La Regione Liguria ha deliberato l’aumento dei fondi sul bando del Programma di Sviluppo Rurale rivolto a finanziare investimenti “in azioni di prevenzione volte a ridurre le conseguenze delle calamità naturali, avversità climatiche” (misura 5.1 del PSR). Il bando, che disponeva di soli 700 mila euro è stato portato a 4 milioni di euro. «Questo aumento del finanziamento consentirà al Comune di Albenga di presentare domanda per il progetto di messa in sicurezza di Rio Fasceo sotto Campochiesa dove le aziende agricole, molte volte negli ultimi anni, hanno purtroppo subito disastrosi danni dalle esondazioni» è stato il commento positivo del presidente di Cia Agricoltori di Savona, Mirco Mastroianni.

«Come associazioni di categoria – ha aggiunto il direttore provinciale Cia Osvaldo Geddo – abbiamo seguito gli sviluppi della fase progettuale che Comune ha portato a livello esecutivo ed abbiamo chiesto all’unisono che Regione stanziasse le somme necessario nel Bando specifico a cui il Comune deve partecipare. La vicenda dei danni agricoli aveva creato delusione e polemiche; siamo soddisfatti che prevalga finalmente il buonsenso e possa essere finanziato un intervento importantissimo per gli agricoltori albenganesi».

Il Comune di Albenga aveva affidato all’ingegnere Roberto De Salvo, dello Studio Staiges di Savona, la progettazione esecutiva dei lavori per la messa in sicurezza idraulica di una parte rilevante della piana ingauna, quella attraversata, in frazione Campochiesa, dal rio Fasceo e dal canale Carendetta di regione Rapalline.

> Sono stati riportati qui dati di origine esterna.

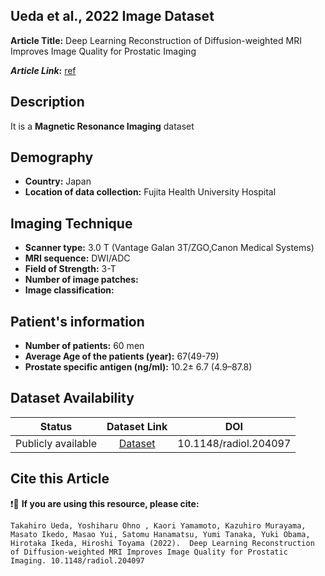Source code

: ## **Ueda et al., 2022 Image Dataset**
**Article Title:** Deep Learning Reconstruction of Diffusion-weighted MRI Improves Image Quality for Prostatic Imaging

**_Article Link_:** [ref](https://pubs.rsna.org/doi/10.1148/radiol.204097)

## **Description**
It is a **Magnetic Resonance Imaging** dataset

## **Demography**
+ **Country:** Japan
+ **Location of data collection:** Fujita Health University Hospital 

## **Imaging Technique**
+ **Scanner type:**    3.0 T (Vantage Galan 3T/ZGO,Canon Medical Systems)
+ **MRI sequence:** DWI/ADC
+ **Field of Strength:** 3-T
+ **Number of image patches:** 
+ **Image classification:** 

## **Patient's information**
+ **Number of patients:** 60 men
+ **Average Age of the patients (year):** 67(49-79)
+ **Prostate specific antigen (ng/ml):** 10.2± 6.7 (4.9–87.8)

## **Dataset Availability**

|**Status**|**Dataset Link**|**DOI**|
|:---:|:---:|:---:|
|Publicly available| [Dataset](https://pubs.rsna.org/doi/10.1148/radiol.204097)| 10.1148/radiol.204097

  
## **Cite this Article**

❗🛑 **If you are using this resource, please cite:**

```
Takahiro Ueda, Yoshiharu Ohno , Kaori Yamamoto, Kazuhiro Murayama, Masato Ikedo, Masao Yui, Satomu Hanamatsu, Yumi Tanaka, Yuki Obama, Hirotaka Ikeda, Hiroshi Toyama (2022).  Deep Learning Reconstruction of Diffusion-weighted MRI Improves Image Quality for Prostatic Imaging. 10.1148/radiol.204097

```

Il progetto ha stimato in 3 milioni di euro il costo dell’intervento, che prevede anche il ricorso all’espropriazione dei terreni lungo gli alvei, in quanto necessaria per poter ampliare le sezioni idrauliche dei corsi d’acqua.

Le sezioni idrauliche (mediamente 2 metri per 1,5) dei due corsi d’acqua, che scorrono lungo sponde in parte in terra e in parte in calcestruzzo, si sono dimostrate nel corso delle ricorrenti alluvioni insufficienti a garantire un regolare deflusso delle acque in caso di abbondanti precipitazioni. L’urgenza della messa in sicurezza della piana era stata sottolineata in più occasioni dalle organizzazioni degli agricoltori.